The United States is keeping on its promise to tighten the lid on Iran, even before the Islamic Republic started raining down rockets on American military installations in Iraq.

On Saturday, US President Donald Trump disclosed on social media that the United States would not remove the sanctions it slapped against Iran just to negotiate.

Trump's Twitter statement was apparently in reaction to a Der Spiegel interview with Iran's Foreign Affairs Minister Mohammad Javad Zarif, who he said was still willing to talk on condition the US "correct[ed] its past" and scrap a series of tough economic measures imposed against Iran. "No Thanks!" Trump said on Twitter in English, and later in Farsi.

On Sunday, Zarif hit back on Twitter by saying an excerpt from the interview with Der Spiegel: "@realdonaldtrump is better advised to base his foreign policy comments and decisions on facts, rather than @FoxNews headlines or his Farsi translators."

The US and Iran has been embroiled in heated tensions since 2018, when Trump withdrew the US from a historic nuclear deal formalized between Iran and world leaders.

Washington has since re-implemented crippling penalties on Iran's economy while calling for negotiations on a new agreement that also tackled Iran's nuclear activities and its support for regional armed organizations.

In other developments, Iranian President Hassan Rouhani said he would resign over the downing of a Ukrainian commercial airliner carrying 176 passengers earlier this month, The New York Times reported.

Iran's Islamic Revolutionary Guard Corps, after days of being silent about the tragedy, said it unintentionally shot down the aircraft in the midst of deepening animosities with the US that have since eased in the last weeks.
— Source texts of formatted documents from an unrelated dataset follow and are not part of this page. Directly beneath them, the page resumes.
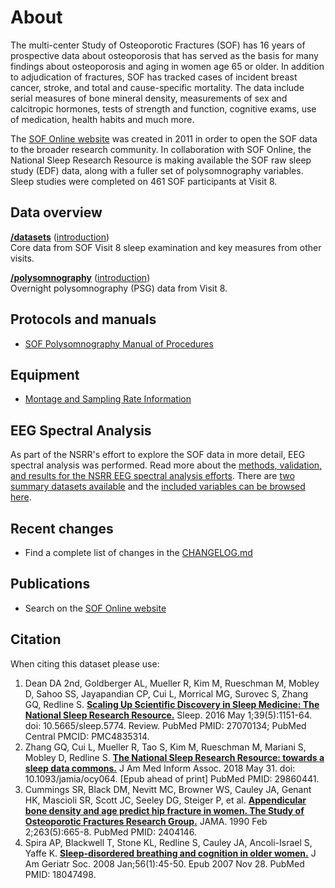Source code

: # About

The multi-center Study of Osteoporotic Fractures (SOF) has 16 years of prospective data about osteoporosis that has served as the basis for many findings about osteoporosis and aging in women age 65 or older. In addition to adjudication of fractures, SOF has tracked cases of incident breast cancer, stroke, and total and cause-specific mortality. The data include serial measures of bone mineral density, measurements of sex and calcitropic hormones, tests of strength and function, cognitive exams, use of medication, health habits and much more.

The [SOF Online website](http://sof.ucsf.edu/) was created in 2011 in order to open the SOF data to the broader research community. In collaboration with SOF Online, the National Sleep Research Resource is making available the SOF raw sleep study (EDF) data, along with a fuller set of polysomnography variables.  Sleep studies were completed on 461 SOF participants at Visit 8.

## Data overview

**[/datasets](:files_path:/datasets)** ([introduction](:pages_path:/dataset-introduction.md)) <br/> Core data from SOF Visit 8 sleep examination and key measures from other visits.

**[/polysomnography](:files_path:/polysomnography)** ([introduction](:pages_path:/polysomnography-introduction.md))<br/> Overnight polysomnography (PSG) data from Visit 8.

## Protocols and manuals

- [SOF Polysomnography Manual of Procedures](:files_path:/documentation?f=SOF_Polysomnography_Manual_of_Procedures.pdf)

## Equipment
- [Montage and Sampling Rate Information](:pages_path:/montage-and-sampling-rate-information.md)

## EEG Spectral Analysis

As part of the NSRR's effort to explore the SOF data in more detail, EEG spectral analysis was performed. Read more about the [methods, validation, and results for the NSRR EEG spectral analysis efforts](:pages_path:/eeg-spectral-analysis.md). There are [two summary datasets available](:files_path:/datasets) and the [included variables can be browsed here](https://www.sleepdata.org/datasets/sof/variables?folder=Spectral+Analysis).

## Recent changes

- Find a complete list of changes in the [CHANGELOG.md](:pages_path:/CHANGELOG.md)

## Publications

- Search on the [SOF Online website](http://sof.ucsf.edu/interface/PubMain.asp)

## Citation

When citing this dataset please use:

1. Dean DA 2nd, Goldberger AL, Mueller R, Kim M, Rueschman M, Mobley D, Sahoo SS, Jayapandian CP, Cui L, Morrical MG, Surovec S, Zhang GQ, Redline S. [**Scaling Up Scientific Discovery in Sleep Medicine: The National Sleep Research Resource.**](https://www.ncbi.nlm.nih.gov/pubmed/27070134) Sleep. 2016 May 1;39(5):1151-64. doi: 10.5665/sleep.5774. Review. PubMed PMID: 27070134; PubMed Central PMCID: PMC4835314.
2. Zhang GQ, Cui L, Mueller R, Tao S, Kim M, Rueschman M, Mariani S, Mobley D, Redline S. [**The National Sleep Research Resource: towards a sleep data commons.**](https://www.ncbi.nlm.nih.gov/pubmed/29860441) J Am Med Inform Assoc. 2018 May 31. doi: 10.1093/jamia/ocy064. [Epub ahead of print] PubMed PMID: 29860441.
3. Cummings SR, Black DM, Nevitt MC, Browner WS, Cauley JA, Genant HK, Mascioli SR, Scott JC, Seeley DG, Steiger P, et al. [**Appendicular bone density and age predict hip fracture in women. The Study of Osteoporotic Fractures Research Group.**](http://www.ncbi.nlm.nih.gov/pubmed/2404146) JAMA. 1990 Feb 2;263(5):665-8. PubMed PMID: 2404146.
4. Spira AP, Blackwell T, Stone KL, Redline S, Cauley JA, Ancoli-Israel S, Yaffe K. [**Sleep-disordered breathing and cognition in older women.**](http://www.ncbi.nlm.nih.gov/pubmed/18047498) J Am Geriatr Soc. 2008 Jan;56(1):45-50. Epub 2007 Nov 28. PubMed PMID: 18047498.
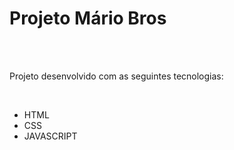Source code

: <h1> Projeto Mário Bros </h1>
<br> 
<br>
<p> Projeto desenvolvido com as seguintes tecnologias:
</p>
<br>
<ul>
  <li> HTML </li>
  <li> CSS </li>
  <li> JAVASCRIPT </li>
</ul>

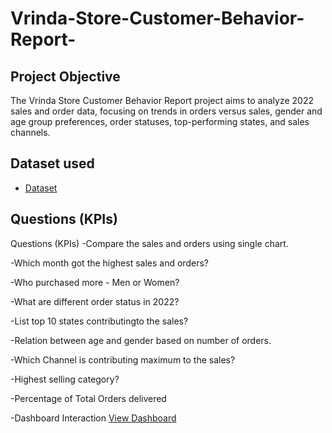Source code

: # Vrinda-Store-Customer-Behavior-Report-
## Project Objective
The Vrinda Store Customer Behavior Report project aims to analyze 2022 sales and order data, focusing on trends in orders versus sales, gender and age group preferences, order statuses, top-performing states, and sales channels.

## Dataset used
- <a href="https://github.com/eshita100/Vrinda-Store-Customer-Behavior-Report-/blob/main/Vrinda%20Data%20Analysis2.xlsx">Dataset</a>
## Questions (KPIs)
Questions (KPIs)
-Compare the sales and orders using single chart.

-Which month got the highest sales and orders?

-Who purchased more - Men or Women?

-What are different order status in 2022?

-List top 10 states contributingto the sales?

-Relation between age and gender based on number of orders.

-Which Channel is contributing maximum to the sales?

-Highest selling category?

-Percentage of Total Orders delivered

-Dashboard Interaction <a href="https://github.com/eshita100/Vrinda-Store-Customer-Behavior-Report-/blob/main/Customer%20Data%20Analysis.png">View Dashboard</a>
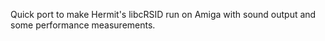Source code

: Quick port to make Hermit's libcRSID run on Amiga with sound output and some performance measurements.
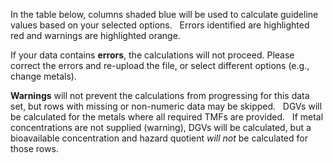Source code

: In the table below, columns shaded blue will be used to calculate guideline values based on your selected options. &nbsp;
Errors identified are highlighted red and warnings are highlighted orange.

If your data contains **errors**, the calculations will not proceed. Please correct the errors and re-upload the file, or select different options (e.g., change metals).

**Warnings** will not prevent the calculations from progressing for this data set, but rows with missing or non-numeric data may be skipped.  &nbsp; DGVs will be calculated for the metals where all required TMFs are provided. &nbsp; If metal concentrations are not supplied (warning), DGVs will be calculated, but a bioavailable concentration and hazard quotient *will not* be calculated for those rows.

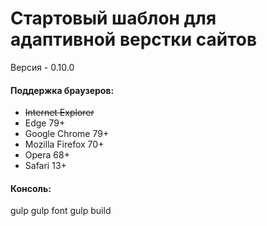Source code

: # Стартовый шаблон для адаптивной верстки сайтов
Версия - 0.10.0  
#### Поддержка браузеров:
- ~~Internet Explorer~~
- Edge 79+
- Google Chrome 79+
- Mozilla Firefox 70+
- Opera 68+
- Safari 13+
#### Консоль:
gulp
gulp font
gulp build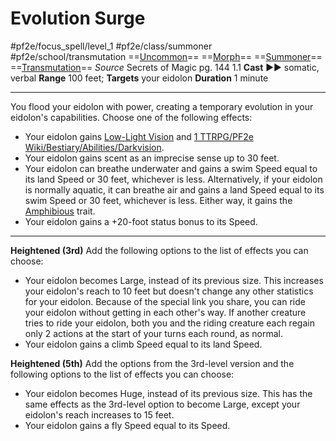 # Evolution Surge
#pf2e/focus_spell/level_1 #pf2e/class/summoner #pf2e/school/transmutation 
==[Uncommon](../../../../../TTRPGShare-Pathfinder-2E-Vault/rules/traits/uncommon.md)== ==[Morph](../../../../../TTRPGShare-Pathfinder-2E-Vault/rules/traits/morph.md)== ==[Summoner](../../../Traits/Summoner.md)== ==[Transmutation](../../../../../TTRPGShare-Pathfinder-2E-Vault/rules/traits/transmutation.md)==
*Source* Secrets of Magic pg. 144 1.1
**Cast** ►► somatic, verbal
**Range** 100 feet; **Targets** your eidolon
**Duration** 1 minute

---
You flood your eidolon with power, creating a temporary evolution in your eidolon's capabilities. Choose one of the following effects:
- Your eidolon gains [Low-Light Vision](../../../Bestiary/Abilities/Low-Light%20Vision.md) and [1 TTRPG/PF2e Wiki/Bestiary/Abilities/Darkvision](1%20TTRPG/PF2e%20Wiki/Bestiary/Abilities/Darkvision).
- Your eidolon gains scent as an imprecise sense up to 30 feet.
- Your eidolon can breathe underwater and gains a swim Speed equal to its land Speed or 30 feet, whichever is less. Alternatively, if your eidolon is normally aquatic, it can breathe air and gains a land Speed equal to its swim Speed or 30 feet, whichever is less. Either way, it gains the [Amphibious](../../../Traits/Amphibious.md) trait.
- Your eidolon gains a +20-foot status bonus to its Speed.

<hr>

**Heightened (3rd)** Add the following options to the list of effects you can choose:
- Your eidolon becomes Large, instead of its previous size. This increases your eidolon's reach to 10 feet but doesn't change any other statistics for your eidolon. Because of the special link you share, you can ride your eidolon without getting in each other's way. If another creature tries to ride your eidolon, both you and the riding creature each regain only 2 actions at the start of your turns each round, as normal.
- Your eidolon gains a climb Speed equal to its land Speed.

**Heightened (5th)** Add the options from the 3rd-level version and the following options to the list of effects you can choose:
- Your eidolon becomes Huge, instead of its previous size. This has the same effects as the 3rd-level option to become Large, except your eidolon's reach increases to 15 feet.
- Your eidolon gains a fly Speed equal to its Speed.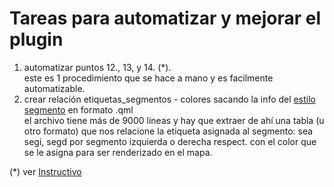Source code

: # Tareas para automatizar y mejorar el plugin


1. automatizar puntos 12., 13, y 14. (*).  
  este es 1 procedimiento que se hace a mano y es facilmente automatizable.   
2. crear relación etiquetas_segmentos - colores sacando la info del [estilo segmento](https://github.com/Proyecto-Mandarina/salidagrafica-atlas/blob/master/estilo_segmento/segmento.qml) en formato .qml  
  el archivo tiene más de 9000 líneas y hay que extraer de ahí una tabla (u otro formato) que nos relacione la etiqueta asignada al segmento: 
  sea segi, segd por segmento izquierda o derecha respect. con el color que se le asigna para ser renderizado en el mapa.

(*) ver [Instructivo](https://github.com/Proyecto-Mandarina/salidagrafica-atlas/blob/master/salida-gr%C3%A1fica%20atlas%20instructivo.pdf)
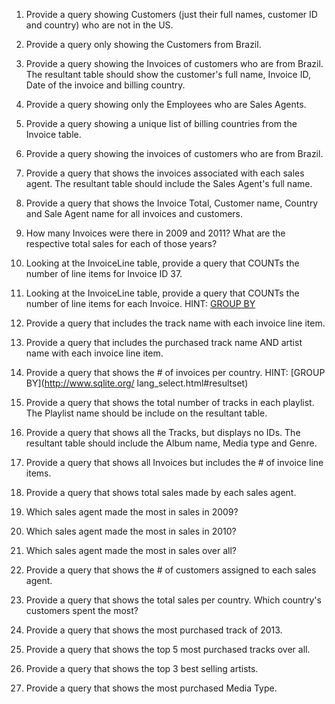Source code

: 1. Provide a query showing Customers (just their full names, customer ID and country) who are not in the US.


2. Provide a query only showing the Customers from Brazil.


3. Provide a query showing the Invoices of customers who are from Brazil. The resultant table should show the customer's full name, Invoice ID, Date of the invoice and billing country.


4. Provide a query showing only the Employees who are Sales Agents.


5. Provide a query showing a unique list of billing countries from the Invoice table.


6. Provide a query showing the invoices of customers who are from Brazil.


7. Provide a query that shows the invoices associated with each sales agent. The resultant table should include the Sales Agent's full name.


8. Provide a query that shows the Invoice Total, Customer name, Country and Sale Agent name for all invoices and customers.


9. How many Invoices were there in 2009 and 2011? What are the respective total sales for each of those years?


10. Looking at the InvoiceLine table, provide a query that COUNTs the number of line items for Invoice ID 37.


11. Looking at the InvoiceLine table, provide a query that COUNTs the number of line items for each Invoice. HINT: [GROUP BY](http://www.sqlite.org/lang_select.html#resultset)


12. Provide a query that includes the track name with each invoice line item.


13. Provide a query that includes the purchased track name AND artist name with each invoice line item.


14. Provide a query that shows the # of invoices per country. HINT: [GROUP BY](http://www.sqlite.org/
lang_select.html#resultset)


15. Provide a query that shows the total number of tracks in each playlist. The Playlist name should be include on the resultant table.


16. Provide a query that shows all the Tracks, but displays no IDs. The resultant table should include the Album name, Media type and Genre.


17. Provide a query that shows all Invoices but includes the # of invoice line items.


18. Provide a query that shows total sales made by each sales agent.


19. Which sales agent made the most in sales in 2009?


20. Which sales agent made the most in sales in 2010?


21. Which sales agent made the most in sales over all?


22. Provide a query that shows the # of customers assigned to each sales agent.


23. Provide a query that shows the total sales per country. Which country's customers spent the most?


24. Provide a query that shows the most purchased track of 2013.


25. Provide a query that shows the top 5 most purchased tracks over all.


26. Provide a query that shows the top 3 best selling artists.


27. Provide a query that shows the most purchased Media Type.
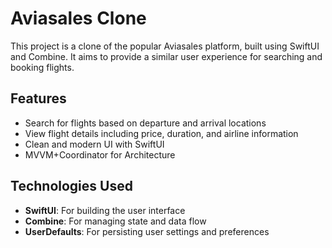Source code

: # Aviasales Clone

This project is a clone of the popular Aviasales platform, built using SwiftUI and Combine. It aims to provide a similar user experience for searching and booking flights.

## Features

- Search for flights based on departure and arrival locations
- View flight details including price, duration, and airline information
- Clean and modern UI with SwiftUI
- MVVM+Coordinator for Architecture

## Technologies Used

- **SwiftUI**: For building the user interface
- **Combine**: For managing state and data flow
- **UserDefaults**: For persisting user settings and preferences

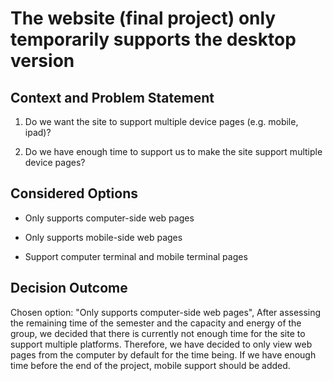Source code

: # The website (final project) only temporarily supports the desktop version

## Context and Problem Statement

1. Do we want the site to support multiple device pages (e.g. mobile, ipad)?

2. Do we have enough time to support us to make the site support multiple device pages?

## Considered Options

- Only supports computer-side web pages

- Only supports mobile-side web pages

- Support computer terminal and mobile terminal pages

## Decision Outcome

Chosen option: "Only supports computer-side web pages", After assessing the remaining time of the semester and the capacity and energy of the group, we decided that there is currently not enough time for the site to support multiple platforms. Therefore, we have decided to only view web pages from the computer by default for the time being. If we have enough time before the end of the project, mobile support should be added.
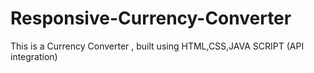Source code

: # Responsive-Currency-Converter
This is a Currency Converter , built using HTML,CSS,JAVA SCRIPT (API integration)
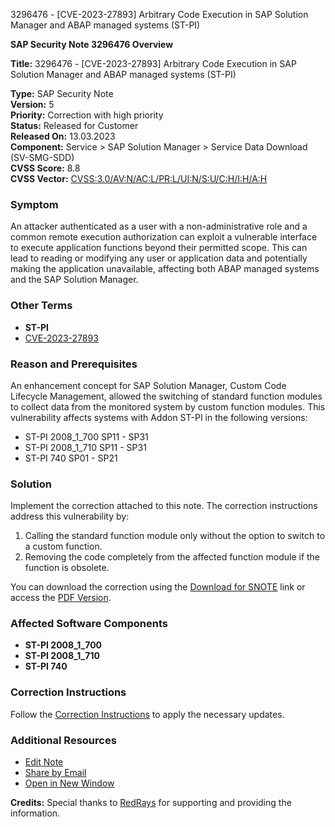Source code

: 3296476 - [CVE-2023-27893] Arbitrary Code Execution in SAP Solution Manager and ABAP managed systems (ST-PI)

**SAP Security Note 3296476 Overview**

**Title:** 3296476 - [CVE-2023-27893] Arbitrary Code Execution in SAP Solution Manager and ABAP managed systems (ST-PI)

**Type:** SAP Security Note  
**Version:** 5  
**Priority:** Correction with high priority  
**Status:** Released for Customer  
**Released On:** 13.03.2023  
**Component:** Service > SAP Solution Manager > Service Data Download (SV-SMG-SDD)  
**CVSS Score:** 8.8  
**CVSS Vector:** [CVSS:3.0/AV:N/AC:L/PR:L/UI:N/S:U/C:H/I:H/A:H](https://nvd.nist.gov/vuln/detail/CVE-2023-27893)

### Symptom
An attacker authenticated as a user with a non-administrative role and a common remote execution authorization can exploit a vulnerable interface to execute application functions beyond their permitted scope. This can lead to reading or modifying any user or application data and potentially making the application unavailable, affecting both ABAP managed systems and the SAP Solution Manager.

### Other Terms
- **ST-PI**
- [CVE-2023-27893](https://www.cve.org/CVERecord?id=CVE-2023-27893)

### Reason and Prerequisites
An enhancement concept for SAP Solution Manager, Custom Code Lifecycle Management, allowed the switching of standard function modules to collect data from the monitored system by custom function modules. This vulnerability affects systems with Addon ST-PI in the following versions:
- ST-PI 2008_1_700 SP11 - SP31
- ST-PI 2008_1_710 SP11 - SP31
- ST-PI 740 SP01 - SP21

### Solution
Implement the correction attached to this note. The correction instructions address this vulnerability by:
1. Calling the standard function module only without the option to switch to a custom function.
2. Removing the code completely from the affected function module if the function is obsolete.

You can download the correction using the [Download for SNOTE](https://notesdownloads.sap.com/note/0040000000310422023) link or access the [PDF Version](https://userapps.support.sap.com/sap/support/sfm/notes/print/0003296476?language=en-US&token=6E27ADDA386E4632D407611FE67D980C).

### Affected Software Components
- **ST-PI 2008_1_700**
- **ST-PI 2008_1_710**
- **ST-PI 740**

### Correction Instructions
Follow the [Correction Instructions](https://me.sap.com/corrins/0003296476/212) to apply the necessary updates.

### Additional Resources
- [Edit Note](https://me.sap.com/sap/support/notes/edit/0003296476)
- [Share by Email](mailto:?subject=SAP%20Security%20Note%203296476&body=Check%20out%20this%20SAP%20Security%20Note%3A%20https://me.sap.com/notes/0003296476)
- [Open in New Window](https://me.sap.com/notes/0003296476)

**Credits:** Special thanks to [RedRays](https://redrays.io) for supporting and providing the information.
Errors in communication have reportedly been the culprit that led to a military officer firing missiles at the passenger plane, thinking it was a hostile American jet.

Immediately after realizing what had actually happened, the IRGC started to cover its tracks, and refused to even tell the Iranian leader the truth for days.

Rouhani took a low profile and was said to have even refused to answer phone calls from other world leaders because he did not know exactly what to tell them. Iran's military officials also hid from public view when Rouhani tried to contact them.

When Rouhani finally knew what really happened, officials close to him told the Times that he became very angry and demanded that Iran take the responsibility and face the consequences.

Top Iranian military commanders reportedly argued with Rouhani out of worries that the news would damage the state. That was when Rouhani said he would step down as the country's president.